La morosidad de las familias argentinas volvió a encender señales de alarma y alcanzó en noviembre un nuevo récord histórico, con un 8,8% de irregularidad en los créditos, el valor más alto desde 2010. Así lo confirmó un informe difundido por el Banco Central de la República Argentina (BCRA), que reflejó un deterioro sostenido en la capacidad de pago de los hogares.

Según el reporte oficial, la mora familiar acumula 13 meses consecutivos de suba, impulsada principalmente por el incumplimiento en préstamos destinados al consumo, como tarjetas de crédito y créditos personales. En contraste, la situación de las empresas muestra un escenario mucho más estable: la mora corporativa se ubicó en apenas 2,3%, marcando una brecha cada vez mayor entre ambos segmentos.

El informe también indicó que el ratio de irregularidad del crédito al sector privado trepó al 5,2%, con un aumento de 0,7 puntos porcentuales respecto de octubre. El dato más preocupante es la magnitud del salto interanual: en noviembre de 2024, la mora de los hogares era del 2,6%, lo que implica que se triplicó en apenas un año.
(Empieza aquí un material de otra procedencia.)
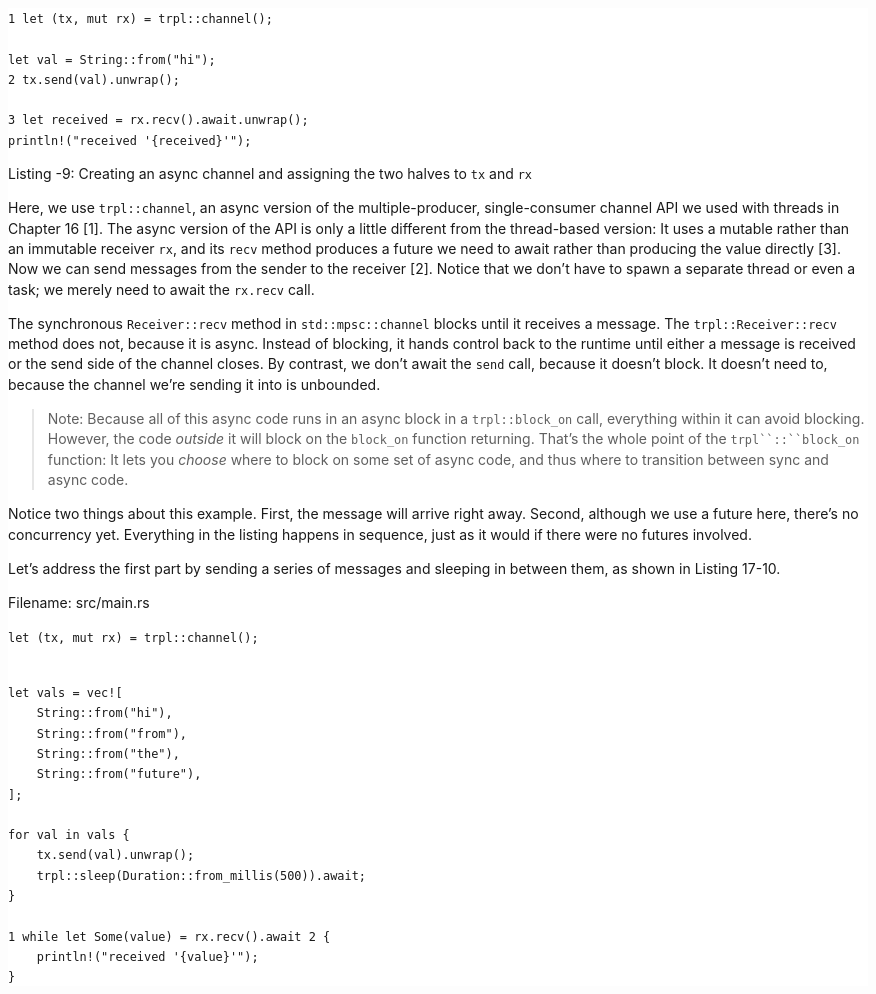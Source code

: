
 ```
1 let (tx, mut rx) = trpl::channel();

let val = String::from("hi");
2 tx.send(val).unwrap();

3 let received = rx.recv().await.unwrap();
println!("received '{received}'");
```

Listing -9: Creating an async channel and assigning the two halves to `tx` and
`rx`

Here, we use `trpl::channel`, an async version of the multiple-producer,
single-consumer channel API we used with threads in Chapter 16 [1]. The async
version of the API is only a little different from the thread-based version: It
uses a mutable rather than an immutable receiver `rx`, and its `recv` method
produces a future we need to await rather than producing the value directly
[3]. Now we can send messages from the sender to the receiver [2]. Notice that
we don’t have to spawn a separate thread or even a task; we merely need to
await the `rx.recv` call.

The synchronous `Receiver::recv` method in `std::mpsc::channel` blocks until it
receives a message. The `trpl::Receiver::recv` method does not, because it is
async. Instead of blocking, it hands control back to the runtime until either a
message is received or the send side of the channel closes. By contrast, we
don’t await the `send` call, because it doesn’t block. It doesn’t need to,
because the channel we’re sending it into is unbounded.

> Note: Because all of this async code runs in an async block in a
`trpl::block_on` call, everything within it can avoid blocking. However, the
code *outside* it will block on the `block_on` function returning. That’s the
whole point of the `trpl``::``block_on` function: It lets you *choose* where to
block on some set of async code, and thus where to transition between sync and
async code.

Notice two things about this example. First, the message will arrive right
away. Second, although we use a future here, there’s no concurrency yet.
Everything in the listing happens in sequence, just as it would if there were
no futures involved.

Let’s address the first part by sending a series of messages and sleeping in
between them, as shown in Listing 17-10.

Filename: src/main.rs

```
let (tx, mut rx) = trpl::channel();
```

```

let vals = vec![
    String::from("hi"),
    String::from("from"),
    String::from("the"),
    String::from("future"),
];

for val in vals {
    tx.send(val).unwrap();
    trpl::sleep(Duration::from_millis(500)).await;
}

1 while let Some(value) = rx.recv().await 2 {
    println!("received '{value}'");
}
```
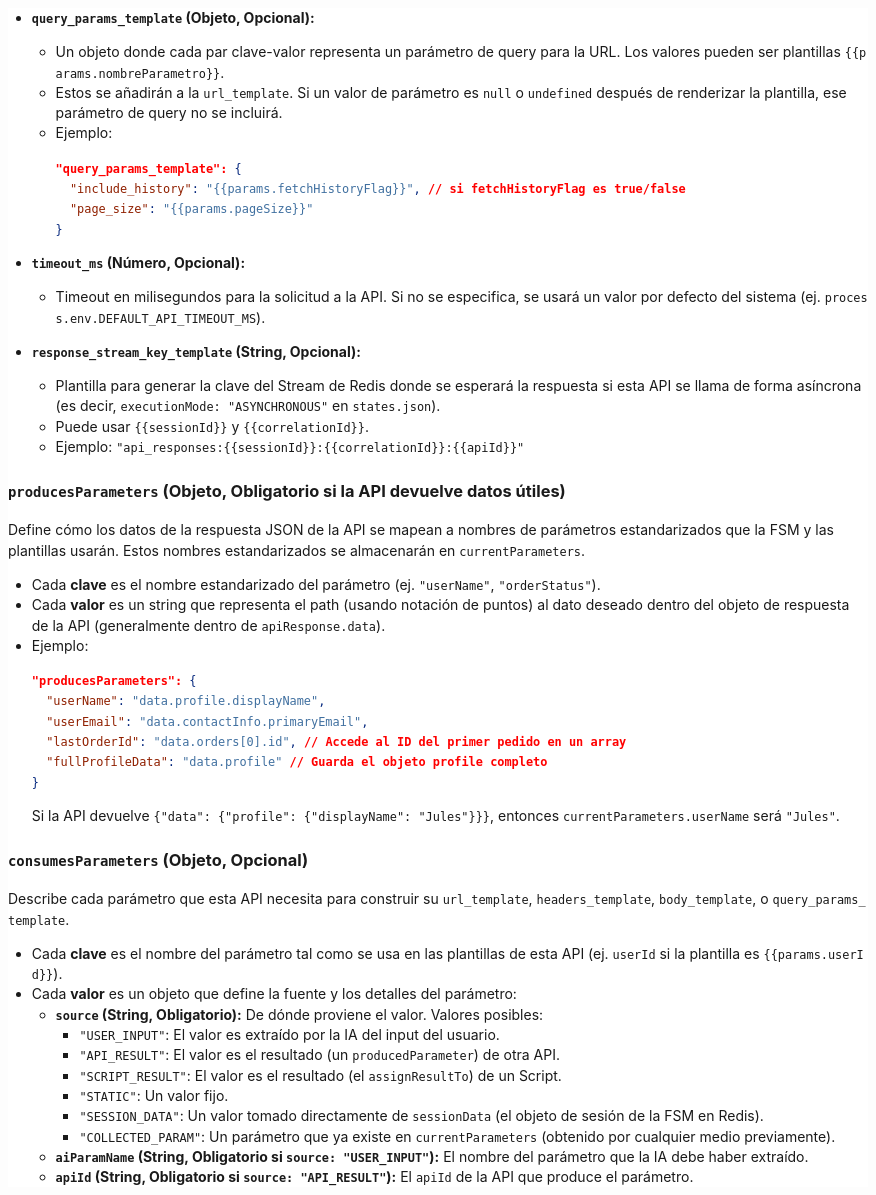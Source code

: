 -   **`query_params_template` (Objeto, Opcional):**
    -   Un objeto donde cada par clave-valor representa un parámetro de query para la URL. Los valores pueden ser plantillas `{{params.nombreParametro}}`.
    -   Estos se añadirán a la `url_template`. Si un valor de parámetro es `null` o `undefined` después de renderizar la plantilla, ese parámetro de query no se incluirá.
    -   Ejemplo:
        ```json
        "query_params_template": {
          "include_history": "{{params.fetchHistoryFlag}}", // si fetchHistoryFlag es true/false
          "page_size": "{{params.pageSize}}"
        }
        ```

-   **`timeout_ms` (Número, Opcional):**
    -   Timeout en milisegundos para la solicitud a la API. Si no se especifica, se usará un valor por defecto del sistema (ej. `process.env.DEFAULT_API_TIMEOUT_MS`).

-   **`response_stream_key_template` (String, Opcional):**
    -   Plantilla para generar la clave del Stream de Redis donde se esperará la respuesta si esta API se llama de forma asíncrona (es decir, `executionMode: "ASYNCHRONOUS"` en `states.json`).
    -   Puede usar `{{sessionId}}` y `{{correlationId}}`.
    -   Ejemplo: `"api_responses:{{sessionId}}:{{correlationId}}:{{apiId}}"`

### `producesParameters` (Objeto, Obligatorio si la API devuelve datos útiles)

Define cómo los datos de la respuesta JSON de la API se mapean a nombres de parámetros estandarizados que la FSM y las plantillas usarán. Estos nombres estandarizados se almacenarán en `currentParameters`.

-   Cada **clave** es el nombre estandarizado del parámetro (ej. `"userName"`, `"orderStatus"`).
-   Cada **valor** es un string que representa el path (usando notación de puntos) al dato deseado dentro del objeto de respuesta de la API (generalmente dentro de `apiResponse.data`).
-   Ejemplo:
    ```json
    "producesParameters": {
      "userName": "data.profile.displayName",
      "userEmail": "data.contactInfo.primaryEmail",
      "lastOrderId": "data.orders[0].id", // Accede al ID del primer pedido en un array
      "fullProfileData": "data.profile" // Guarda el objeto profile completo
    }
    ```
    Si la API devuelve `{"data": {"profile": {"displayName": "Jules"}}}`, entonces `currentParameters.userName` será `"Jules"`.

### `consumesParameters` (Objeto, Opcional)

Describe cada parámetro que esta API necesita para construir su `url_template`, `headers_template`, `body_template`, o `query_params_template`.

-   Cada **clave** es el nombre del parámetro tal como se usa en las plantillas de esta API (ej. `userId` si la plantilla es `{{params.userId}}`).
-   Cada **valor** es un objeto que define la fuente y los detalles del parámetro:
    -   **`source` (String, Obligatorio):** De dónde proviene el valor. Valores posibles:
        -   `"USER_INPUT"`: El valor es extraído por la IA del input del usuario.
        -   `"API_RESULT"`: El valor es el resultado (un `producedParameter`) de otra API.
        -   `"SCRIPT_RESULT"`: El valor es el resultado (el `assignResultTo`) de un Script.
        -   `"STATIC"`: Un valor fijo.
        -   `"SESSION_DATA"`: Un valor tomado directamente de `sessionData` (el objeto de sesión de la FSM en Redis).
        -   `"COLLECTED_PARAM"`: Un parámetro que ya existe en `currentParameters` (obtenido por cualquier medio previamente).
    -   **`aiParamName` (String, Obligatorio si `source: "USER_INPUT"`):** El nombre del parámetro que la IA debe haber extraído.
    -   **`apiId` (String, Obligatorio si `source: "API_RESULT"`):** El `apiId` de la API que produce el parámetro.
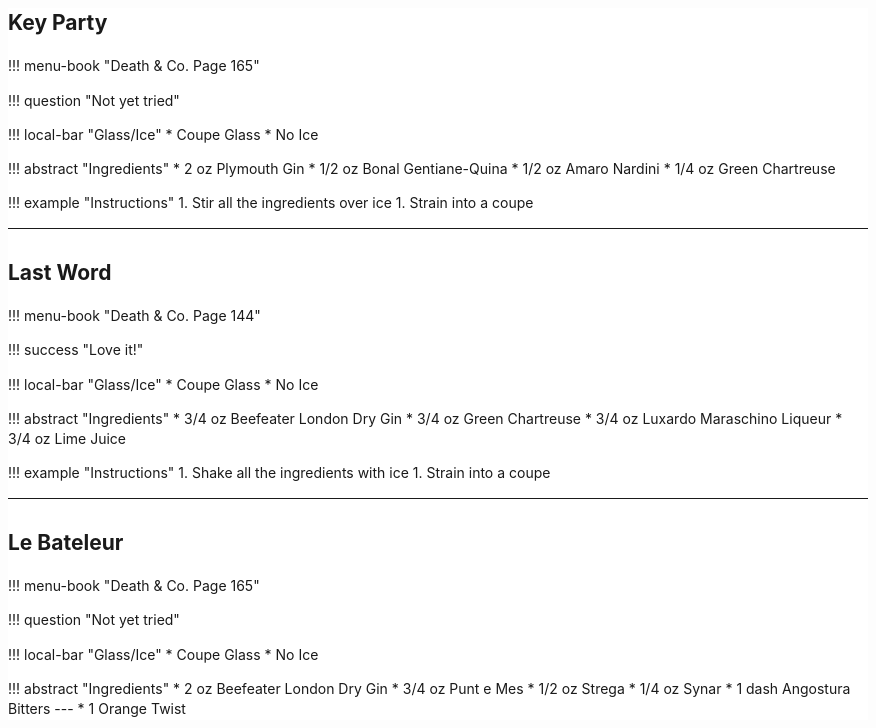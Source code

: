 ## Key Party

!!! menu-book "Death & Co. Page 165"

!!! question "Not yet tried"

!!! local-bar "Glass/Ice"
    * Coupe Glass
    * No Ice

!!! abstract "Ingredients"
    * 2 oz Plymouth Gin
    * 1/2 oz Bonal Gentiane-Quina
    * 1/2 oz Amaro Nardini
    * 1/4 oz Green Chartreuse

!!! example "Instructions"
    1. Stir all the ingredients over ice
    1. Strain into a coupe

---
## Last Word

!!! menu-book "Death & Co. Page 144"

!!! success "Love it!"

!!! local-bar "Glass/Ice"
    * Coupe Glass
    * No Ice

!!! abstract "Ingredients"
    * 3/4 oz Beefeater London Dry Gin
    * 3/4 oz Green Chartreuse
    * 3/4 oz Luxardo Maraschino Liqueur
    * 3/4 oz Lime Juice

!!! example "Instructions"
    1. Shake all the ingredients with ice
    1. Strain into a coupe

---
## Le Bateleur

!!! menu-book "Death & Co. Page 165"

!!! question "Not yet tried"

!!! local-bar "Glass/Ice"
    * Coupe Glass
    * No Ice

!!! abstract "Ingredients"
    * 2 oz Beefeater London Dry Gin
    * 3/4 oz Punt e Mes
    * 1/2 oz Strega
    * 1/4 oz Synar
    * 1 dash Angostura Bitters
    ---
    * 1 Orange Twist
Bancos más cautelosos y mayor nivel de previsiones

Frente al deterioro del crédito, las entidades financieras comenzaron a reforzar sus resguardos. De acuerdo con el BCRA, las previsiones totales del sistema ya cubren el 97% del saldo de créditos en situación irregular y representan el 5,1% del total de las financiaciones al sector privado, una señal clara de la creciente cautela del sistema ante el aumento de los incumplimientos.

Qué pasa con la liquidez bancaria

El informe también analizó la liquidez del sistema financiero, que mostró movimientos dispares según la moneda. En pesos, el cociente entre disponibilidades y depósitos se ubicó en 14,2%, con una baja mensual de 1,3 puntos, aunque todavía por encima del nivel de un año atrás. La liquidez amplia en moneda nacional descendió al 35,9% de los depósitos, mientras que la liquidez considerando partidas en moneda extranjera subió al 61,9%, reflejando un comportamiento heterogéneo entre pesos y dólares.

Un síntoma del ajuste sobre los hogares

El fuerte aumento de la morosidad familiar expone el impacto del ajuste económico sobre los ingresos reales y el consumo. Mientras las empresas lograron sostener un mejor nivel de cumplimiento, los hogares enfrentan mayores dificultades para afrontar sus compromisos financieros, en un contexto de caída del poder adquisitivo y encarecimiento del crédito.

El récord de mora desde 2010 no solo preocupa al sistema bancario, sino que también reabre el debate sobre la necesidad de políticas de alivio financiero para las familias, en momentos en que el endeudamiento se vuelve cada vez más difícil de sostener.